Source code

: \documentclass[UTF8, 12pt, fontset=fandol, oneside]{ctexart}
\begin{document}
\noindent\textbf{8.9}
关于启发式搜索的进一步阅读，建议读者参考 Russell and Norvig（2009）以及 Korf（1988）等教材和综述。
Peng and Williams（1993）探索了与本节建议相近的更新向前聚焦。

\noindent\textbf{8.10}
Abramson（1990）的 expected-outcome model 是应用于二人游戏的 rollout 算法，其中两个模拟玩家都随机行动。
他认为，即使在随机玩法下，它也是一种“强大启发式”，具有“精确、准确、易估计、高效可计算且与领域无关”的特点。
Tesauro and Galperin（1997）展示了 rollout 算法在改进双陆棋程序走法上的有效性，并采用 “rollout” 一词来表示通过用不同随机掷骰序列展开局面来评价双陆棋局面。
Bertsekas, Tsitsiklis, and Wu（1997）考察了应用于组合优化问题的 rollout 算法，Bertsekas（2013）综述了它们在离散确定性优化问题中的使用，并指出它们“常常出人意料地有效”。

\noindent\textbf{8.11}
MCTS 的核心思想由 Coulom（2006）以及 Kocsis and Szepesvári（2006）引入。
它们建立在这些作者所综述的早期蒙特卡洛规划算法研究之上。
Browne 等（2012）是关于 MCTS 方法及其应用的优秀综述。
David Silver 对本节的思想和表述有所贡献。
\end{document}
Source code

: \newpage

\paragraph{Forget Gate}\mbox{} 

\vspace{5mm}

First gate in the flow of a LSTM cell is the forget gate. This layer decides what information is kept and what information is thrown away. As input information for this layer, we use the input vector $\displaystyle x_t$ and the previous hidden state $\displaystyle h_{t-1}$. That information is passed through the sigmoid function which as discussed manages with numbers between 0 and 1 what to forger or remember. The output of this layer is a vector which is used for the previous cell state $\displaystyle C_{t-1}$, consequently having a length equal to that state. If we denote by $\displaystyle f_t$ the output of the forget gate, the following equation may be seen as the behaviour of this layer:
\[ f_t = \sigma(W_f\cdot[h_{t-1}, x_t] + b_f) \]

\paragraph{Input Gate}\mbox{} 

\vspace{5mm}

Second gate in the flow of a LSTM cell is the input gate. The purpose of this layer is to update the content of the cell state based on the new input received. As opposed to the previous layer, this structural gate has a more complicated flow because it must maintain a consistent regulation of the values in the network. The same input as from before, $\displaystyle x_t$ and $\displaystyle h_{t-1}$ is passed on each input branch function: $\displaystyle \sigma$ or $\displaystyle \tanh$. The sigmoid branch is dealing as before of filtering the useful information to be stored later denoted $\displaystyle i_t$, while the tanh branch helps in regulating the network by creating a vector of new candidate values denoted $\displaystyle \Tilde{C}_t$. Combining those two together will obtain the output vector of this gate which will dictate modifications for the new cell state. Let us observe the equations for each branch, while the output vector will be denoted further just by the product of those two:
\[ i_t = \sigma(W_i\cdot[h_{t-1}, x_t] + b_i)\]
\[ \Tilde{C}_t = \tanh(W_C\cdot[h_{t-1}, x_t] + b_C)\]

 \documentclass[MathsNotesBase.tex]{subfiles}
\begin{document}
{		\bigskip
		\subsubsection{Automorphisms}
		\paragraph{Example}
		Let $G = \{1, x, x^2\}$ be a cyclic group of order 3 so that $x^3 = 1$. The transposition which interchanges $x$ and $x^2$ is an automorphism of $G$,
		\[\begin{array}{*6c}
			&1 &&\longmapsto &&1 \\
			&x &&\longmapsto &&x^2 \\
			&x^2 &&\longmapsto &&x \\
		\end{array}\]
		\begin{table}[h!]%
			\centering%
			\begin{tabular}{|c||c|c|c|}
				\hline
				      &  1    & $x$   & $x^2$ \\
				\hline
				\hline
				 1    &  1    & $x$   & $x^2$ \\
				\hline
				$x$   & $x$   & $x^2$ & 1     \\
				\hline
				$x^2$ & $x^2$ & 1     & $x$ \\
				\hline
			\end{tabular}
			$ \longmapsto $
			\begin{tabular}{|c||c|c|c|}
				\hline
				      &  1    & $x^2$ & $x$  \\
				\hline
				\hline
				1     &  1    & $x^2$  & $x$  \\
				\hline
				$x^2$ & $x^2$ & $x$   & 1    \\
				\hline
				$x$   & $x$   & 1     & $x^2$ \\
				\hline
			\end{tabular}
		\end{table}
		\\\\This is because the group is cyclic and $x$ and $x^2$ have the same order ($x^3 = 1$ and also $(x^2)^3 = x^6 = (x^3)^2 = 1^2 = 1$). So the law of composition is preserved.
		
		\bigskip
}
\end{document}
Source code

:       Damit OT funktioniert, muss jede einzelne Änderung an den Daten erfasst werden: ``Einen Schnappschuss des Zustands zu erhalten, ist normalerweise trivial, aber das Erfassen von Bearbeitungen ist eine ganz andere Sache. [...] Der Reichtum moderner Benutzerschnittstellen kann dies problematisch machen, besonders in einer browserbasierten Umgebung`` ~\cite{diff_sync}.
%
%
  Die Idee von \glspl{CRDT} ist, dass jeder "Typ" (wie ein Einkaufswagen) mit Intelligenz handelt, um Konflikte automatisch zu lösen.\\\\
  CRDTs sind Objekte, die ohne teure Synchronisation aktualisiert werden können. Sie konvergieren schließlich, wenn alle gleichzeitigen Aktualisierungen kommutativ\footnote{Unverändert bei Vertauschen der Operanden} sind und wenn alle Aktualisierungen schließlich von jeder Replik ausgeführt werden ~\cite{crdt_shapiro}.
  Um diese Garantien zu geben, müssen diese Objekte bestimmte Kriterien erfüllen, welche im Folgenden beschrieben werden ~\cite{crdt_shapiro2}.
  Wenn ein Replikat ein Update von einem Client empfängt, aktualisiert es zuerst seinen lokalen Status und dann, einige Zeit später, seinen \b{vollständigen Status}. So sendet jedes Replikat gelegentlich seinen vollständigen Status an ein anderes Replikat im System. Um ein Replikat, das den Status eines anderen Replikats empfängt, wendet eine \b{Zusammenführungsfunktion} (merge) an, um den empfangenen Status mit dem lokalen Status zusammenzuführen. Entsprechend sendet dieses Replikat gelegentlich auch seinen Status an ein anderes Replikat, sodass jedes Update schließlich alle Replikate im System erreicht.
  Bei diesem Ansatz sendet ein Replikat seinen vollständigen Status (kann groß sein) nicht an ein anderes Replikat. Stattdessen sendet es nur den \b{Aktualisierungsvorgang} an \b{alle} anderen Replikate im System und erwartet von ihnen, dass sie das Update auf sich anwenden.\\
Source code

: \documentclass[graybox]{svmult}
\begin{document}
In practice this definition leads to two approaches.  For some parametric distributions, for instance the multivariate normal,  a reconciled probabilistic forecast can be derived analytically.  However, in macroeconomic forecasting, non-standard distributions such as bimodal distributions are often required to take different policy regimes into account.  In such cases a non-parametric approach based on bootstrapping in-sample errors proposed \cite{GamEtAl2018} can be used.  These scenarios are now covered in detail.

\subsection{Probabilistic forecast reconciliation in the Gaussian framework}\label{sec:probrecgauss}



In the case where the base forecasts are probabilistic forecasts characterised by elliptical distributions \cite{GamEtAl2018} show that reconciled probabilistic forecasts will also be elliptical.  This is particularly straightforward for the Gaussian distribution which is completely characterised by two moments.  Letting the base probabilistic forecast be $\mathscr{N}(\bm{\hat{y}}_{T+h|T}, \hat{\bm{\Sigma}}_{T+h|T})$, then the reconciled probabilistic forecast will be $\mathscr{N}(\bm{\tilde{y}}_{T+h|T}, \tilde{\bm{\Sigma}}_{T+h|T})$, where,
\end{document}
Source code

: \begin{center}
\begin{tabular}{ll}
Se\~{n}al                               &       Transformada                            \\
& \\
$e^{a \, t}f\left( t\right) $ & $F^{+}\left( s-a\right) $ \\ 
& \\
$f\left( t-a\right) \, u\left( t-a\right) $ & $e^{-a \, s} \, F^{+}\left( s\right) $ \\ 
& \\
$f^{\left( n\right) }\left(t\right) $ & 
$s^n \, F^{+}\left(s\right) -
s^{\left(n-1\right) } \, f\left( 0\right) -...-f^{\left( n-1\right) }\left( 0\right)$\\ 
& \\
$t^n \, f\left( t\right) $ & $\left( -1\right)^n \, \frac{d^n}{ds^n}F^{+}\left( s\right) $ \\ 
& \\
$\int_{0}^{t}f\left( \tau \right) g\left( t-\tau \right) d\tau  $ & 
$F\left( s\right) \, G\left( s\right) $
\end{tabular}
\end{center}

◇ ◇ ◇ ◇

The number of lines in this listing that hold "textbf" is the only answer required.

→ Exercise solution:
3